Los cuentos del bardo: La desilusión de la nada

por | miércoles, 22 enero, 2020 | Los cuentos del bardo, Noticias, OCULTO

Para ir empezando a finalizar la cuesta de enero os traemos un nuevo relato de Josep Salvia Vidal con un cofre del tesoro como protagonista, ¿que contendrá? para saberlo tendréis que leer el relato.

LA DESILUSIÓN DE LA NADA

El otro día, al volver a casa de trabajar, me encontré una caja tirada al lado del contenedor de la basura. Era una caja antigua, no muy grande, en forma de baúl como los cofres de los piratas que esconden auténticos tesoros en los cuentos infantiles. Me quedé parado en medio de la acera mirándolo fijamente. Luego miré en derredor que no me viera nadie, lo cogí y me lo llevé. Por suerte, llegué a casa antes que mi mujer. Estaba solo. Puse el cofre encima de la mesilla del centro del salón y me senté en el sofá para mirarlo más de cerca.
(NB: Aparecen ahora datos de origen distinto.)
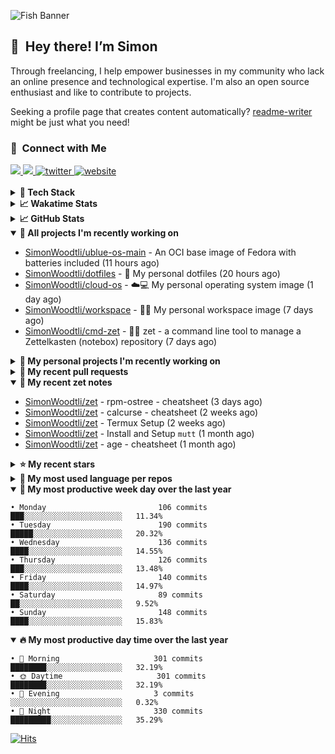 ![Fish Banner](assets/fish.webp)

## 👋 &nbsp;Hey there! I’m Simon

Through freelancing, I help empower businesses in my community who lack
an online presence and technological expertise. I'm also an open source
enthusiast and like to contribute to projects.

Seeking a profile page that creates content automatically?
[readme-writer] might be just what you need!

### 🤝 &nbsp;Connect with Me

<div align="left">
<a href="https://linkedin.com/in/simonwoodtli" target="_blank">
<img src="https://img.shields.io/badge/linkedin-1E77B5?style=for-the-badge&logo=linkedin&logoColor=white alt=linkedin" />
</a>
<a href="https://github.com/simonwoodtli" target="_blank">
<img src="https://img.shields.io/badge/github-24292E?style=for-the-badge&logo=github&logoColor=white alt=github" />
</a>
<a href="https://twitter.com/simonwoodtlidev" target="_blank">
<img src="https://img.shields.io/badge/twitter-26a7de?style=for-the-badge&logo=twitter&logoColor=white" alt="twitter"/>
</a>
<a href="https://simonwoodtli.com" target="_blank">
<img src="https://img.shields.io/badge/website-E2925F?style=for-the-badge&logo=google-chrome&logoColor=white" alt="website"/>
</a>
</div>
<br/>


<details>
  <summary><b>🧰 Tech Stack</b></summary>
  <div align="center">

  ![JavaScript](https://img.shields.io/badge/-JavaScript-333333?style=flat&logo=javascript)&nbsp;
  ![HTML](https://img.shields.io/badge/-HTML-333333?style=flat&logo=HTML5)&nbsp;
  ![CSS](https://img.shields.io/badge/-CSS-333333?style=flat&logo=CSS3&logoColor=1572B6)&nbsp;
  ![Shell](https://img.shields.io/badge/-Bash-333333?style=flat&logo=shell)&nbsp;
  ![Python](https://img.shields.io/badge/-Python-333333?style=flat&logo=python)&nbsp;
  ![Go](https://img.shields.io/badge/-Go-333333?style=flat&logo=go)&nbsp;
  ![PostgreSQL](https://img.shields.io/badge/-PostgreSQL-333333?style=flat&logo=postgresql)&nbsp;
  ![MongoDB](https://img.shields.io/badge/-MongoDB-333333?style=flat&logo=mongodb)
  ![Node.js](https://img.shields.io/badge/-Node.js-333333?style=flat&logo=node.js)&nbsp;
  ![Bootstrap](https://img.shields.io/badge/-Bootstrap-333333?style=flat&logo=bootstrap&logoColor=563D7C)&nbsp;
  ![Git](https://img.shields.io/badge/-Git-333333?style=flat&logo=git)&nbsp;
  ![GitHub Actions](https://img.shields.io/badge/-GitHub%20Actions-333333?style=flat&logo=github)&nbsp;
  ![Docker](https://img.shields.io/badge/-Docker-333333?style=flat&logo=docker)&nbsp;
  ![Markdown](https://img.shields.io/badge/-Markdown-333333?style=flat&logo=markdown)&nbsp;
  ![Vim](https://img.shields.io/badge/-Vim-333333?style=flat&logo=vim)&nbsp;
  ![Linux](https://img.shields.io/badge/-Linux-333333?style=flat&logo=linux)&nbsp;
  </div>
</details>

<details>
  <summary><b>📈 Wakatime Stats</b></summary>
  <p align="center"><a href="https://wakatime.com/@SimonWoodtli">
  <img align="center" width="400" height="300" src="https://wakatime.com/share/@SimonWoodtli/7761bcef-e104-47d9-912a-dfd6bf08868b.svg" />
  </a>
  <a href="https://wakatime.com/@SimonWoodtli">
  <img align="center" width="400" height="300" src="https://wakatime.com/share/@SimonWoodtli/341953df-6a40-47b7-8220-ace4eabe0a17.svg" />
  </a></p>

  <h4><b>💬 I've been working with the following languages over the last 7 days</b></h4>

```
• YAML                           4 hrs 37 mins                  █████░░░░░░░░░░░░░░░░░░░░   21.99%
• RPMSpec                        3 hrs 48 mins                  █████░░░░░░░░░░░░░░░░░░░░   18.12%
• Bash                           3 hrs 6 mins                   ████░░░░░░░░░░░░░░░░░░░░░   14.75%
• Vim Script                     2 hrs 57 mins                  ████░░░░░░░░░░░░░░░░░░░░░   14.02%
• sh                             1 hr 44 mins                   ██░░░░░░░░░░░░░░░░░░░░░░░   8.28%
• Python                         53 mins                        █░░░░░░░░░░░░░░░░░░░░░░░░   4.26%
• Markdown                       50 mins                        █░░░░░░░░░░░░░░░░░░░░░░░░   4.03%
• Go                             45 mins                        █░░░░░░░░░░░░░░░░░░░░░░░░   3.62%
• conf                           29 mins                        █░░░░░░░░░░░░░░░░░░░░░░░░   2.35%
• dockerfile                     29 mins                        █░░░░░░░░░░░░░░░░░░░░░░░░   2.35%
• JSON                           23 mins                        ░░░░░░░░░░░░░░░░░░░░░░░░░   1.86%
• Text                           20 mins                        ░░░░░░░░░░░░░░░░░░░░░░░░░   1.65%
• JavaScript                     19 mins                        ░░░░░░░░░░░░░░░░░░░░░░░░░   1.52%
• Other                          6 mins                         ░░░░░░░░░░░░░░░░░░░░░░░░░   0.53%
• just                           5 mins                         ░░░░░░░░░░░░░░░░░░░░░░░░░   0.41%
• Perl                           1 min                          ░░░░░░░░░░░░░░░░░░░░░░░░░   0.13%
• tmux                           1 min                          ░░░░░░░░░░░░░░░░░░░░░░░░░   0.08%
• Docker                         0 secs                         ░░░░░░░░░░░░░░░░░░░░░░░░░   0.04%
```

  <h4>👷 I've been working on the following projects over the last 7 days</h4>

```
• cloud-os                       12 hrs 15 mins                 ███████████████░░░░░░░░░░   58.25%
• dotfiles                       4 hrs 4 mins                   █████░░░░░░░░░░░░░░░░░░░░   19.36%
• Unknown Project                3 hrs 46 mins                  ████░░░░░░░░░░░░░░░░░░░░░   17.95%
• Private                        24 mins                        ░░░░░░░░░░░░░░░░░░░░░░░░░   1.92%
• cmd-zet                        12 mins                        ░░░░░░░░░░░░░░░░░░░░░░░░░   0.96%
• ublue-main                     7 mins                         ░░░░░░░░░░░░░░░░░░░░░░░░░   0.61%
• zet                            6 mins                         ░░░░░░░░░░░░░░░░░░░░░░░░░   0.5%
• dotfiles-old                   5 mins                         ░░░░░░░░░░░░░░░░░░░░░░░░░   0.42%
• readme-writer                  0 secs                         ░░░░░░░░░░░░░░░░░░░░░░░░░   0.02%
```

  <h4><b>🛠️ I've been working with the following editors over the last 7 days</b></h4>

```
• Vim                            21 hrs 2 mins                  █████████████████████████   100%
```

  <h4><b>💻 I've been working with the following operating systems over the last 7 days</b></h4>

```
• Linux                          21 hrs 2 mins                  █████████████████████████   100%
```

</details>

<details>
  <summary><b>📈 GitHub Stats</b></summary>
  <div align="center"><a href="https://github.com/anuraghazra/github-readme-stats"><img
  src="https://github-readme-stats.vercel.app/api?username=simonwoodtli&show_icons=true&locale=en&theme=gruvbox"
  align="center" width="40%" height="20%"/></a>
  <a href="https://github-readme-streak-stats.herokuapp.com/"><img src="https://github-readme-streak-stats.herokuapp.com/?user=simonwoodtli&theme=gruvbox"
  align="center" width="40%" height="20%"/></a>
  </div>
</details>

<details open="">
  <summary><b>👷 All projects I'm recently working on</b></summary>

* [SimonWoodtli/ublue-os-main](https://github.com/SimonWoodtli/ublue-os-main) - An OCI base image of Fedora with batteries included (11 hours ago)
* [SimonWoodtli/dotfiles](https://github.com/SimonWoodtli/dotfiles) - 🏡 My personal dotfiles (20 hours ago)
* [SimonWoodtli/cloud-os](https://github.com/SimonWoodtli/cloud-os) - ☁️💻 My personal operating system image (1 day ago)
* [SimonWoodtli/workspace](https://github.com/SimonWoodtli/workspace) - 🤖🐳 My personal workspace image (7 days ago)
* [SimonWoodtli/cmd-zet](https://github.com/SimonWoodtli/cmd-zet) - 👨‍💻 zet - a command line tool to manage a  Zettelkasten (notebox) repository (7 days ago)

</details>
<details>
  <summary><b>🌱 My personal projects I'm recently working on</b></summary>

* [SimonWoodtli/ublue-os-main](https://github.com/SimonWoodtli/ublue-os-main) - An OCI base image of Fedora with batteries included (11 hours ago)
* [SimonWoodtli/dotfiles](https://github.com/SimonWoodtli/dotfiles) - 🏡 My personal dotfiles (20 hours ago)
* [SimonWoodtli/cloud-os](https://github.com/SimonWoodtli/cloud-os) - ☁️💻 My personal operating system image (1 day ago)
* [SimonWoodtli/workspace](https://github.com/SimonWoodtli/workspace) - 🤖🐳 My personal workspace image (7 days ago)
* [SimonWoodtli/cmd-zet](https://github.com/SimonWoodtli/cmd-zet) - 👨‍💻 zet - a command line tool to manage a  Zettelkasten (notebox) repository (7 days ago)

</details>
<details>
  <summary><b>🔨 My recent pull requests</b></summary>

* [feat: add wireguard-generate-keys script](https://github.com/SimonWoodtli/dotfiles-old/pull/14) on [SimonWoodtli/dotfiles-old](https://github.com/SimonWoodtli/dotfiles-old) (7 months ago)
* [feat: add video-to-gif script](https://github.com/SimonWoodtli/dotfiles-old/pull/13) on [SimonWoodtli/dotfiles-old](https://github.com/SimonWoodtli/dotfiles-old) (7 months ago)
* [feat: add spoof-mac-linux script](https://github.com/SimonWoodtli/dotfiles-old/pull/12) on [SimonWoodtli/dotfiles-old](https://github.com/SimonWoodtli/dotfiles-old) (7 months ago)
* [feat: add sp-tmux script](https://github.com/SimonWoodtli/dotfiles-old/pull/11) on [SimonWoodtli/dotfiles-old](https://github.com/SimonWoodtli/dotfiles-old) (7 months ago)
* [feat: add sp script](https://github.com/SimonWoodtli/dotfiles-old/pull/10) on [SimonWoodtli/dotfiles-old](https://github.com/SimonWoodtli/dotfiles-old) (7 months ago)

</details>
<details open="">
  <summary><b>📝 My recent zet notes</b></summary>

* [SimonWoodtli/zet](https://github.com/SimonWoodtli/zet/tree/3d9625f8bc632c595fa8b28b6f6f09026dd9eec2/20230418171555) - rpm-ostree - cheatsheet (3 days ago)
* [SimonWoodtli/zet](https://github.com/SimonWoodtli/zet/tree/ac39e3c3413746ceaca835b27435b1307b8ece5a/20230405141750) - calcurse - cheatsheet (2 weeks ago)
* [SimonWoodtli/zet](https://github.com/SimonWoodtli/zet/tree/048ec158f111c6e045c75a30f62ef4ab1aee72f4/20230402010650) - Termux Setup (2 weeks ago)
* [SimonWoodtli/zet](https://github.com/SimonWoodtli/zet/tree/922c07ce713a428d56ac4af1b8c8572533e26066/20230317140539) - Install and Setup `mutt` (1 month ago)
* [SimonWoodtli/zet](https://github.com/SimonWoodtli/zet/tree/322a3fb47e64015a1a697c6d21b3cdecf50d3f05/20230315195114) - age - cheatsheet (1 month ago)

</details>
<details>
  <summary><b>⭐ My recent stars</b></summary>

* [lm-sys/FastChat](https://github.com/lm-sys/FastChat) - The release repo for "Vicuna: An Open Chatbot Impressing GPT-4" (2 weeks ago)
* [mozilla/sops](https://github.com/mozilla/sops) - Simple and flexible tool for managing secrets (1 month ago)
* [casey/just](https://github.com/casey/just) - 🤖 Just a command runner (1 month ago)
* [ublue-os/main](https://github.com/ublue-os/main) - An OCI base image of Fedora with batteries included (1 month ago)
* [ublue-os/boxkit](https://github.com/ublue-os/boxkit) - A blingier starting image for Toolbx and Distrobox. (1 month ago)

</details>
<details>
  <summary><b>💬 My most used language per repos</b></summary>

```
• Shell                          8 repos                        ██████████████░░░░░░░░░░░   57.14%
• JavaScript                     1 repo                         ██░░░░░░░░░░░░░░░░░░░░░░░   7.14%
• CSS                            3 repos                        █████░░░░░░░░░░░░░░░░░░░░   21.43%
• Nix                            1 repo                         ██░░░░░░░░░░░░░░░░░░░░░░░   7.14%
• HTML                           1 repo                         ██░░░░░░░░░░░░░░░░░░░░░░░   7.14%
```

</details>
<details open="">
  <summary><b>📆 My most productive week day over the last year</b></summary>

```
• Monday                         106 commits                    ███░░░░░░░░░░░░░░░░░░░░░░   11.34%
• Tuesday                        190 commits                    █████░░░░░░░░░░░░░░░░░░░░   20.32%
• Wednesday                      136 commits                    ████░░░░░░░░░░░░░░░░░░░░░   14.55%
• Thursday                       126 commits                    ███░░░░░░░░░░░░░░░░░░░░░░   13.48%
• Friday                         140 commits                    ████░░░░░░░░░░░░░░░░░░░░░   14.97%
• Saturday                       89 commits                     ██░░░░░░░░░░░░░░░░░░░░░░░   9.52%
• Sunday                         148 commits                    ████░░░░░░░░░░░░░░░░░░░░░   15.83%
```

</details>
<details open="">
  <summary><b>🔥 My most productive day time over the last year</b></summary>

```
• 🌅 Morning                     301 commits                    ████████░░░░░░░░░░░░░░░░░   32.19%
• 🌞 Daytime                     301 commits                    ████████░░░░░░░░░░░░░░░░░   32.19%
• 🌇 Evening                     3 commits                      ░░░░░░░░░░░░░░░░░░░░░░░░░   0.32%
• 🌃 Night                       330 commits                    █████████░░░░░░░░░░░░░░░░   35.29%
```

</details>

[![Hits](https://hits.seeyoufarm.com/api/count/incr/badge.svg?url=https%3A%2F%2Fgithub.com%2Fsimonwoodtli&count_bg=%23689D6A&title_bg=%23282828&icon=&icon_color=%23E7E7E7&title=views+%28today+%2F+total%29&edge_flat=false)](https://hits.seeyoufarm.com)

[readme-writer]: <https://github.com/SimonWoodtli/readme-writer>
Era negro, de terciopelo suave, con los remaches en oro en las esquinas y en los bordes de la tapa. Irradiaba una luz especial que me tenía totalmente ensimismado, encantado, hechizado. Estuve así un rato hasta que llegó mi mujer. Solo entonces, con el ruido de la puerta, su saludo y su beso en mis labios desperté del ensueño. Mi mujer, al ver el cofre, me preguntó de dónde lo había sacado. Se escandalizó cuando contesté que lo había recogido de la basura. Anda, quita eso de ahí y no me traigas mierdas a casa, dijo ella. Y antes de encerrarse en el baño para darse una ducha, me ordenó, como si fuera mi madre, que me deshiciera del cofre.

¿Deshacerme de él? ¿De mi cofre del tesoro? Sí, hombre. De ninguna manera. Antes tenía que abrirlo, pues sentía una curiosidad enorme de ver lo que había en su interior. Era una curiosidad salvaje, incontrolable, como un animal desbocado que recorría mi cuerpo de punta a punta en una estampida brutal. Quería abrirlo pero debía encontrar el momento indicado y ese no lo era. Antes de que mi mujer saliera del baño, escondí el cofre en un armario de mi despacho.

Al día siguiente, mi mujer fue a trabajar pero yo no. Fingí una enfermedad repentina, un dolor de cabeza atroz en las sienes fruto de un resfriado y una gripe que no tenía. Me dio un ataque de tos falso y me quedé en casa. A media mañana, saqué el cofre del armario de mi despacho y lo llevé al salón. Lo puse de nuevo encima de la mesilla del centro y yo me senté otra vez en el sofá. Como la primera vez. Después de mucho hurgar en la cerradura, conseguí abrirlo con un cuchillo de la cocina. Con toda la lentitud que fui capaz de encontrar, abrí la tapa como si cada uno de mis movimientos formara parte de un ritual, como si tuviera entre mis manos una reliquia sagrada. Y luego, lentamente, me asomé a mirar en su interior.

Dentro del cofre no había nada. Estaba vacío y un desasosiego tan fuerte como un golpe de mar arrasó mi cuerpo. Desencantado y con la desgana pegada sobre mi piel, lo cogí, bajé a la calle y lo dejé tirado en la basura, justo en el mismo sitio donde lo había encontrado la tarde anterior. Así que ya lo saben. Si algún día se encuentran tirado en la calle un cofre no muy grande de terciopelo negro y los remaches en oro, no se molesten en recogerlo. No pierdan tiempo en llevarlo a su casa ni en abrirlo ni en venerarlo como a un tótem. No cometan el mismo error que yo o sentirán esta devastadora desilusión de la nada y este enorme vacío que desde entonces no consigo llenar.